Burgess pulled a file folder from a stack on the corner of his desk and opened it. He leafed through it briefly. “Funny you should mention that, Spurs,” he said. “I just might have one for you, but I’m concerned that you may not be ready.”
Spurs’ eyes grew big. “Sir, I’d do anything to prove that I am. I was second in my training class at the center—top of my class in forensic psychology in college.”
“Yes, I see that. But those aren’t the reasons I’m considering you for this case. Normally, for what I have in mind, we’d use a more experienced field agent.”
Spurs sat on the edge of the chair. “What I lack in experience, I’m sure I can make up in enthusiasm, sir. I have a bachelor’s in criminology.”

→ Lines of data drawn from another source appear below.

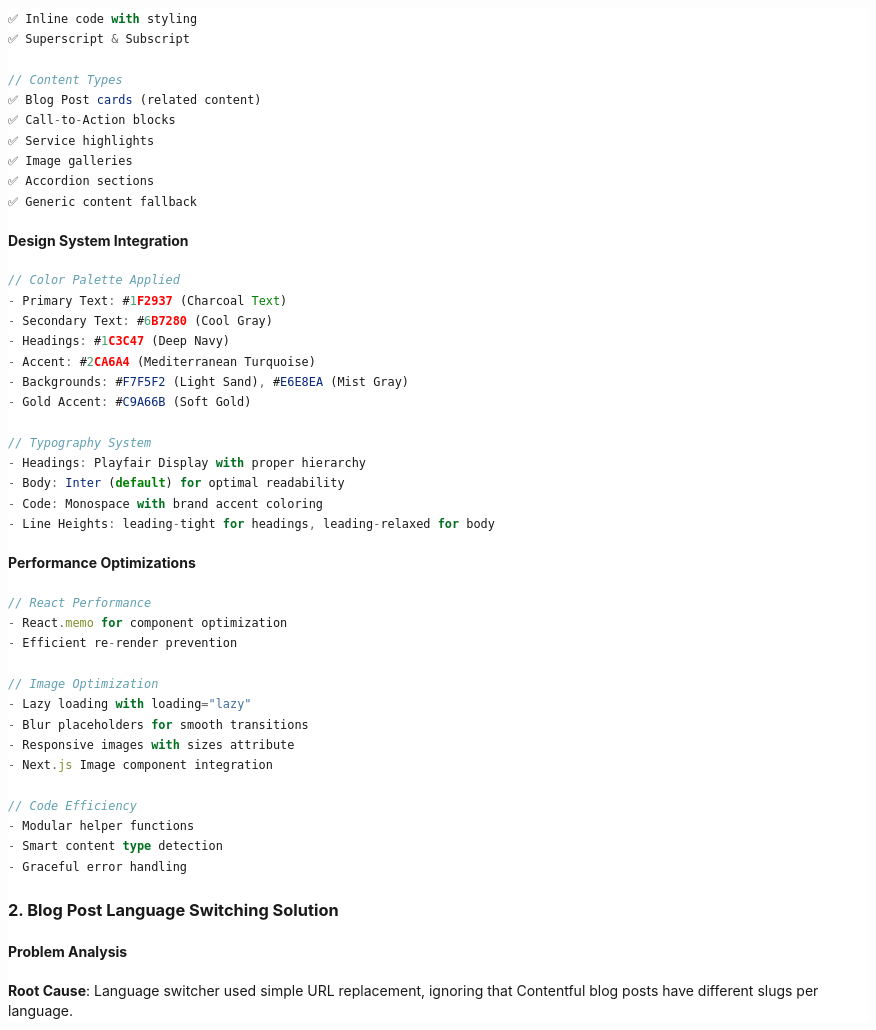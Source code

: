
 ```typescript
✅ Inline code with styling
✅ Superscript & Subscript

// Content Types
✅ Blog Post cards (related content)
✅ Call-to-Action blocks
✅ Service highlights
✅ Image galleries
✅ Accordion sections
✅ Generic content fallback
```

#### **Design System Integration**
```typescript
// Color Palette Applied
- Primary Text: #1F2937 (Charcoal Text)
- Secondary Text: #6B7280 (Cool Gray)  
- Headings: #1C3C47 (Deep Navy)
- Accent: #2CA6A4 (Mediterranean Turquoise)
- Backgrounds: #F7F5F2 (Light Sand), #E6E8EA (Mist Gray)
- Gold Accent: #C9A66B (Soft Gold)

// Typography System
- Headings: Playfair Display with proper hierarchy
- Body: Inter (default) for optimal readability
- Code: Monospace with brand accent coloring
- Line Heights: leading-tight for headings, leading-relaxed for body
```

#### **Performance Optimizations**
```typescript
// React Performance
- React.memo for component optimization
- Efficient re-render prevention

// Image Optimization  
- Lazy loading with loading="lazy"
- Blur placeholders for smooth transitions
- Responsive images with sizes attribute
- Next.js Image component integration

// Code Efficiency
- Modular helper functions
- Smart content type detection
- Graceful error handling
```

### **2. Blog Post Language Switching Solution**

#### **Problem Analysis**
**Root Cause**: Language switcher used simple URL replacement, ignoring that Contentful blog posts have different slugs per language.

“From Oklahoma University, yes, I know, but that isn’t it either, Spurs, and too much enthusiasm can get you killed in this business.”
She sat back and tried to calm herself, realizing she was looking like a rookie—the kiss of death for an investigator, rookie or not.
“Then what is it, sir?”
Burgess’ eyes met hers over his reading glasses. “You’re in the Navy Reserve?”
“Yes, sir, joined in my college freshman year. Six years now.”
He looked back to her file. “Trained as a weapons officer?”
“That’s right, sir.”
“You’ve spent some time at sea. How did you like shipboard life?” He seemed to ensure good eye contact on this question as if how she’d dealt with being out to sea would be a major factor in determining whether or not she was suitable for the assignment.
Spurs was only half truthful. On board ship, she was fine, as long as she didn’t have to get into the water herself. “I enjoyed it, sir.”
“I guess it figures, your father’s Admiral Oliver T. Sperling. He’s retired now isn’t he?”
“Yes, sir.”
“I’ve met your father. He’s a good man—tough, but good. And your mother drowned. I’m sorry.”
“That was a long time ago, sir, when I was twelve.” Concerned that he might be searching for a reason to disqualify her from her first chance at an assignment as an investigator, she changed the subject. “What kind of case are you considering me for?”
“It would be in line with your fields of interest: criminal investigations and counterintelligence. Undercover, aboard a ship.”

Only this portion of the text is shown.